Stocks slumped in early dealing, but rallied on light volume, led by financials. The price of oil soared as the dollar weakened.
The buck fell off a cliff versus the euro, plunging to a 3-week low of 1.4405. With the loss, the dollar wiped out this week's gains and moved within a whisker of its 8-month low of 1.4446, set earlier in August.
The buck also hit the skids versus the sterling, dropping to 1.6286 from a 6-week high of 1.6152. Even with the loss, the dollar stayed well away from August 3's 10-month low of 1.7012.
Versus the yen, the buck dropped to a monthly low of 93.20, continuing a steady downtrend.
With oil rising back above $72 a barrel, the dollar dropped more than a cent to C$1.0840 versus the petro-linked loonie.

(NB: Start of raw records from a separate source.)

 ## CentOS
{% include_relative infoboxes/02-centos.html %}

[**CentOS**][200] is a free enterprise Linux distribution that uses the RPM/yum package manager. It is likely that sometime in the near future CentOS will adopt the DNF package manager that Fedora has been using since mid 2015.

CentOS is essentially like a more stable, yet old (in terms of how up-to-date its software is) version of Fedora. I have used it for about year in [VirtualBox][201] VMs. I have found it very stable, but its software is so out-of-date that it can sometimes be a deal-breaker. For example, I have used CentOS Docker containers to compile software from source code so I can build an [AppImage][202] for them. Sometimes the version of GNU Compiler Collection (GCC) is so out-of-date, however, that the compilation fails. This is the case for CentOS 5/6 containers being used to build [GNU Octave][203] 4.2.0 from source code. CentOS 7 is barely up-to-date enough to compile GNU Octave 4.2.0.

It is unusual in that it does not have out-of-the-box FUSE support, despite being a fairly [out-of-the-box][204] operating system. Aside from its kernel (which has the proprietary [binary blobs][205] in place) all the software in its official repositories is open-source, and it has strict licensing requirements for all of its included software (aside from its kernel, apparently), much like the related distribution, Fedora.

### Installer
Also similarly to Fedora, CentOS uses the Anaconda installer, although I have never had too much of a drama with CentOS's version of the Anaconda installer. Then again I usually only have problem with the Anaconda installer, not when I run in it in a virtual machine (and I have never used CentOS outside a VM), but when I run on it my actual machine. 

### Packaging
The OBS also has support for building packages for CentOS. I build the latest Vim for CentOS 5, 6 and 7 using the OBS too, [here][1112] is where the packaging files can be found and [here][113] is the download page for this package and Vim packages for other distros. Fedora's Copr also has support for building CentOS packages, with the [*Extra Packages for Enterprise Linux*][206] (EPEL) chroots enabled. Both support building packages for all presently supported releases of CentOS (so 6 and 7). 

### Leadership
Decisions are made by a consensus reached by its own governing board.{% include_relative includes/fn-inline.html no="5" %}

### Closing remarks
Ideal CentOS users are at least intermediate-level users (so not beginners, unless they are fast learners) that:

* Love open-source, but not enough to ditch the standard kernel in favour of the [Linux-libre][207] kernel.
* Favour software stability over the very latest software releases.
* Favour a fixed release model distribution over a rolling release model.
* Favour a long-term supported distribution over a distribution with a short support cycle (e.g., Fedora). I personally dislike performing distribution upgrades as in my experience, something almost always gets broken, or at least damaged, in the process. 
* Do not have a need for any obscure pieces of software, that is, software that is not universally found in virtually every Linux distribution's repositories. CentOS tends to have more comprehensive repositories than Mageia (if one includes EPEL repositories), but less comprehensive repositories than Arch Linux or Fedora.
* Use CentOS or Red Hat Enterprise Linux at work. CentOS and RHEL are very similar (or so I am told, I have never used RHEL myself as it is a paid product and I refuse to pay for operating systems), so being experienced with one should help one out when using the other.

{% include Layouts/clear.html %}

In economic news, the Commerce Department released its second estimate of gross domestic product in the second quarter, showing that the pace of decline in economic activity was unrevised from the advance estimate.
The report showed that GDP decreased at an annual rate of 1.0 percent in the second quarter, unchanged from the 1.0 percent decrease originally reported in late July. Economists had been expecting GDP to be revised to show a decrease of 1.5 percent.

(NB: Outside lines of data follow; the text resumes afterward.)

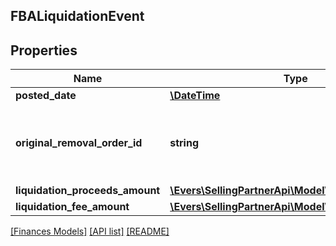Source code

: ## FBALiquidationEvent

## Properties

Name | Type | Description | Notes
------------ | ------------- | ------------- | -------------
**posted_date** | [**\DateTime**](\DateTime.md) |  | [optional]
**original_removal_order_id** | **string** | The identifier for the original removal order. | [optional]
**liquidation_proceeds_amount** | [**\Evers\SellingPartnerApi\Model\Finances\Currency**](Currency.md) |  | [optional]
**liquidation_fee_amount** | [**\Evers\SellingPartnerApi\Model\Finances\Currency**](Currency.md) |  | [optional]

[[Finances Models]](../) [[API list]](../../Api) [[README]](../../../README.md)
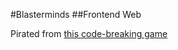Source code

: #Blasterminds
##Frontend Web 

Pirated from [this code-breaking
game](http://en.wikipedia.org/wiki/Mastermind_%28board_game%29)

Also, the number of people filing for first-time unemployment benefits edged down last week, according to a report released by the Labor Department on Thursday, although jobless claims remain at a relatively high level.
The Labor Department said that initial jobless claims edged down to 570,000 in the week ended August 22nd from the previous week's revised figure of 580,000.
Germany's Federal Statistical Office said in a preliminary report that the consumer price index or CPI remained unchanged on an annual basis in August, compared with a 0.5% fall in the previous month. Economists were looking for a decline of 2%.
UK retail sales fell for the fourth month in a row in August, but retailers are no longer feeling so pessimistic about the outlook for their business situation in the coming months, the latest distributive trades survey by the Confederation of British Industry revealed Thursday.